Poi c'è il fattore Berlusconi e la tendenza sempre più forte a caratterizzare la campagna elettorale come la contrapposizione tra due leader. «Quella italiana – osserva De Rita – è una società frastagliata, individualista che però si riconosce in una persona. E questa persona deve essere brillante come Reagan, non uno qualunque come Bush. Deve anche essere uno che da tempo occupa la scena politica perché, come dice James Hillman, "vale ciò che dura". Questa persona è Silvio Berlusconi, uno che ha resistito agli odi e alle botte in testa, che dura da tempo e che, quindi, ha una sua affidabilità».
Berlusconi risponde a un rinnovato bisogno dell'"uomo forte"? «Non direi – risponde il segretario del Censis –. Berlusconi nella campagna elettorale ha fatto una serie di gaffe che un "uomo forte" non avrebbe fatto. Penso a quelle sulle donne o a quella con Francesco Totti. Anzi, ha vinto la sua anima scherzosa». E gli italiani gli hanno perdonato anche una performance da presidente del Consiglio non proprio memorabile. «La sua fortuna è stata che il governo successivo era anche peggio del suo – ribatte De Rita – e i risultati dimostrano che gli elettori hanno punito l'Unione, l'asse Prodi-Bertinotti. È la sconfitta non solo dei partiti ma anche dei gruppi sociali della sinistra».
I voti del "centro" politico sembrano spariti: il Pd non sfonda, l'Udc fatica a entrare in parlamento, nel centro-destra va forte soprattutto la Lega. E i moderati dove si sono accasati? «Ma ci sono i moderati?», obietta De Rita che spiega: «L'americanizzazione della società ha portato con sé una crisi del ceto medio e una sorta di populismo "attratto" dagli abbienti». Vuol dire che più il cittadino si sente povero, più si sente rappresentato dal ricco? «Proprio così – risponde il sociologo del Censis –. In Italia la crisi del ceto medio ha prodotto un impoverimento della società e, in politica, la fine della Democrazia cristiana. Ora, poiché non c'è la forza di costruire un'alternativa al ceto medio, si assiste a questo fenomeno dell'attrazione che i poveri provano nei confronti dei ricchi».

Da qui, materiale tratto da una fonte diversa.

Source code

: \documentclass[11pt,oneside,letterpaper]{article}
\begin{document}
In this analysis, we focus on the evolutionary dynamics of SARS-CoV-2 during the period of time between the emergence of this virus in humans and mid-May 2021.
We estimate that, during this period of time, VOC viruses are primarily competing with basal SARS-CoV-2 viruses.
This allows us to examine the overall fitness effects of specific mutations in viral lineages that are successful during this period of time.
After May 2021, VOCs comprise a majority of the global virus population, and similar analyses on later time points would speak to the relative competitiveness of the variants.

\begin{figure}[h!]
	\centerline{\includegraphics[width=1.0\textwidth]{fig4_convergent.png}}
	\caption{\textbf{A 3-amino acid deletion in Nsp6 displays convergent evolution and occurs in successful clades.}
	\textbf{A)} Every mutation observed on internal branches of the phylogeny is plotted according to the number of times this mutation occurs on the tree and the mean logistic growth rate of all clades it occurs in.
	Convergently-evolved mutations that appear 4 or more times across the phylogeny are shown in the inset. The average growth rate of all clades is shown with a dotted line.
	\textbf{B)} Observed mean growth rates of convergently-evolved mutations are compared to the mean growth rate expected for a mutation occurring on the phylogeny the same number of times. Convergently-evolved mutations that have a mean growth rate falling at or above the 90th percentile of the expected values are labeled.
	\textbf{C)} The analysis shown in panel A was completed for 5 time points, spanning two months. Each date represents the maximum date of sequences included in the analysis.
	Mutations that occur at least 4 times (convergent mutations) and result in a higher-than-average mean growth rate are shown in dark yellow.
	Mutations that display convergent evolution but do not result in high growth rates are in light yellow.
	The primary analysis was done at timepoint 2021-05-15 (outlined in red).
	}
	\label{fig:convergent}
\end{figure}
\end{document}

Qualcuno dirà che ha vinto l'Italia dei furbi, degli evasori fiscali che poi fanno i condoni, di quelli che parcheggiano in seconda fila. «Se la politica è consenso – obietta il professore – non può fondarsi su giudizi morali. Come ha fatto la stampa estera in queste settimane e come fa spesso la sinistra. La sfida è diversa: la politica deve capire che per coagulare interessi non ci si può più fondare su "fincature" verticali ma bisogna puntare su una sorta di "neocomunitarismo". Non in senso olivettiano ma leghista, per coalizzare gli interessi in modo preciso. E il Pd farebbe bene a partire dal territorio in vista delle amministrative del 2010».
La tanto agognata governabilità sembra intanto assicurata. «Già, il Parlamento è blindato – ragiona De Rita – e penso che Giulio Tremonti non avrà grossi problemi a far passare i provvedimenti di bilancio. I problemi li avrà invece chi dovrà governare le opere pubbliche che scatenano le reazioni delle comunità locali. Perché il consenso non si costruisce sul deficit e sulle reazioni di Almunia a Bruxelles, ma sui posti di lavoro o sul valore del lotto di terra che deve essere espropriato per fare una strada».